Em resumo, nada há para comemorar no 22 de abril. A Covid no Brasil mata em proporção acima de qualquer limite. A falta de coordenação e liderança do governo da União se junta à incompetência dos governos estaduais e municipais e suscitam as perguntas: 1) Deixando a esfera federal de lado, os municípios ricos do interior de São Paulo, do Rio de Janeiro, de Minas, do Paraná e de outros estados não conseguem dinheiro para montar UTIs? 2) Não têm como reunir fundos e comprar respiradores na quantidade necessária? 3) Não é algo estranho que anunciem a instalação de 10 ou 20 leitos como se fossem centenas? 4) Devemos encarar como normal que depois de um ano de pandemia, em estados abastados e em municípios igualmente abastados, haja fila de espera para respirar?

(*) Registro Histórico

​Em trechos acima, quando se colocou “Descobrimento” com aspas, o objetivo foi o de colocar ressalvas que mostram não estar absolutamente comprovado o que se ensina nos bancos escolares..

Primeiro, porque o território onde chegou a esquadra de Pedro Álvares Cabral, além de habitado, sempre esteve onde está.
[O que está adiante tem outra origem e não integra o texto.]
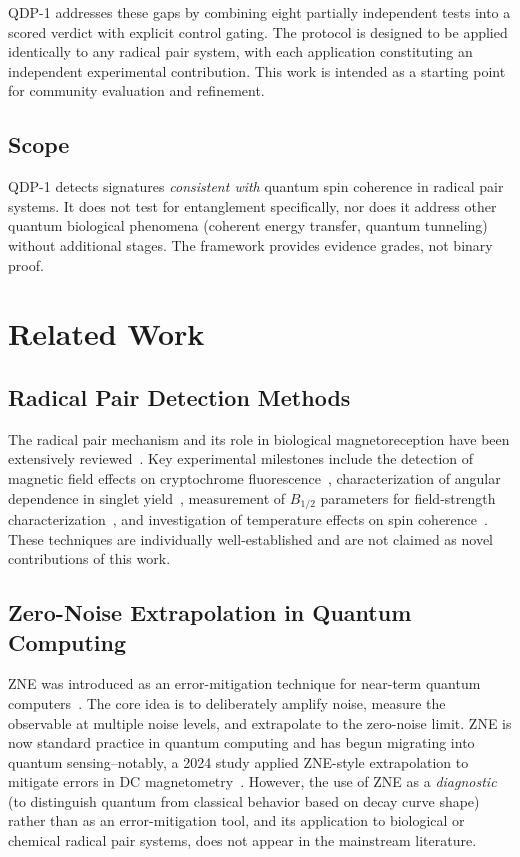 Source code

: \documentclass[preprint,amsmath,amssymb]{revtex4-2}
\begin{document}
QDP-1 addresses these gaps by combining eight partially independent tests into a scored verdict with explicit control gating. The protocol is designed to be applied identically to any radical pair system, with each application constituting an independent experimental contribution. This work is intended as a starting point for community evaluation and refinement.

\subsection{Scope}

QDP-1 detects signatures \emph{consistent with} quantum spin coherence in radical pair systems. It does not test for entanglement specifically, nor does it address other quantum biological phenomena (coherent energy transfer, quantum tunneling) without additional stages. The framework provides evidence grades, not binary proof.

\section{Related Work}

\subsection{Radical Pair Detection Methods}

The radical pair mechanism and its role in biological magnetoreception have been extensively reviewed~\cite{rodgers2009,hore2016,wong2023}. Key experimental milestones include the detection of magnetic field effects on cryptochrome fluorescence~\cite{maeda2012}, characterization of angular dependence in singlet yield~\cite{ritz2000}, measurement of $B_{1/2}$ parameters for field-strength characterization~\cite{timmel1998}, and investigation of temperature effects on spin coherence~\cite{dodson2015}. These techniques are individually well-established and are not claimed as novel contributions of this work.

\subsection{Zero-Noise Extrapolation in Quantum Computing}

ZNE was introduced as an error-mitigation technique for near-term quantum computers~\cite{temme2017,giurgica2020}. The core idea is to deliberately amplify noise, measure the observable at multiple noise levels, and extrapolate to the zero-noise limit. ZNE is now standard practice in quantum computing and has begun migrating into quantum sensing--notably, a 2024 study applied ZNE-style extrapolation to mitigate errors in DC magnetometry~\cite{vandyke2024}. However, the use of ZNE as a \emph{diagnostic} (to distinguish quantum from classical behavior based on decay curve shape) rather than as an error-mitigation tool, and its application to biological or chemical radical pair systems, does not appear in the mainstream literature.
\end{document}
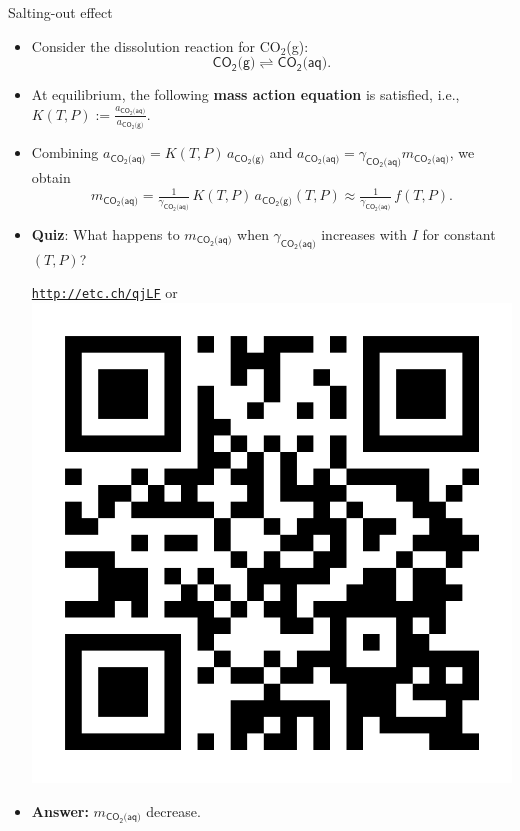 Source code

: \begin{frame}[<+->]{Salting-out effect}

\small
\begin{itemize}
\item Consider the dissolution reaction for CO$_{2}$(g):
\[
\mathsf{CO_{2}\text{(g)}}\rightleftharpoons\mathsf{CO_{2}\text{(aq)}}.
\]
\item At equilibrium, the following \textbf{mass action equation} is satisfied, i.e., 
%
$K(T, P) := \tfrac{a_{\mathsf{CO_{2}\text{(aq)}}}}{a_{\mathsf{CO_{2}\text{(g)}}}}$.
\item Combining $a_{\mathsf{CO_{2}\text{(aq)}}} = K(T, P) \, a_{\mathsf{CO_{2}\text{(g)}}}$ and 
$a_{\mathsf{CO_{2}\text{(aq)}}}=\gamma_{\mathsf{CO_{2}\text{(aq)}}}m_{\mathsf{CO_{2}\text{(aq)}}}$, we obtain 
\[
m_{\mathsf{CO_{2}\text{(aq)}}}=\tfrac{1}{\gamma_{\mathsf{CO_{2}\text{(aq)}}}} \, K(T, P) \, a_{\mathsf{CO_{2}\text{(g)}}}(T, P)
\approx \tfrac{1}{\gamma_{\mathsf{CO_{2}\text{(aq)}}}} \, f(T, P).
\]
\item \alert{\textbf{Quiz}}: What happens to $m_{\mathsf{CO_{2}\text{(aq)}}}$ when $\gamma_{\mathsf{CO_{2}\text{(aq)}}}$
increases with $I$ for constant $(T, P)$?
\begin{center}
	\href{http://etc.ch/qjLF}{\textcolor{indigo(dye)}{\tt http://etc.ch/qjLF}} \quad or \quad 
	\includegraphics[height=0.14\columnwidth]{figures/activity-models/poll-ionic-strength.png}
\end{center}
\hiddenpause
\item \textbf{Answer:} $m_{\mathsf{CO_{2}\text{(aq)}}}$ decrease. 
\end{itemize}
\end{frame}
%
%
Logo a “descoberta”, em conceito geográfico, é relativo. Segundo, como o comandante lusitano não nos deu identidade política, mas, bem diferente disso, conquistou terras para Portugal, sob essa ótica é para lá que se vê o episódio auspicioso, não aqui.

É preciso levar em conta que ‘descoberta de território’ remete a algo ermo, inabitado e desocupada, quando, de fato, em 1.500, a ‘terra nova’ já contava, segundo estudos, com cerca de 3 milhões de índios. Além disso, a versão, por exemplo, de Duarte Pacheco, não pode ser desprezada. Numa época em que Portugal e Espanha expandiam seus domínios, a descoberta de Pacheco (esta sim, por acaso), teria que ser guardada a sete chaves para não chegar ao conhecimento dos espanhóis.

Residiria aí o motivo para que rapidamente D. Manuel reunisse uma esquadra tão impressionante, formada por 13 navios e 1.500 tripulantes, com ordens para que sem demora partisse de Lisboa sob o comando de Cabral. Além do que, o rei recebera informações de Vasco da Gama, que havia retornado a Portugal um ano antes, em 1499, de que teria avistado “terra firme” quando navegava para as Índias. Seria a costa brasileira.

Por essa narrativa fica derrubada a tese do acaso: se D. Manuel já sabia, a frota de Cabral zarpou com a missão secreta e específica de vasculhar o Atlântico e chegar à ‘terra firme’ já descoberta por Pacheco e avistada por Vasco da Gama, para só depois, então, seguir para as Índias.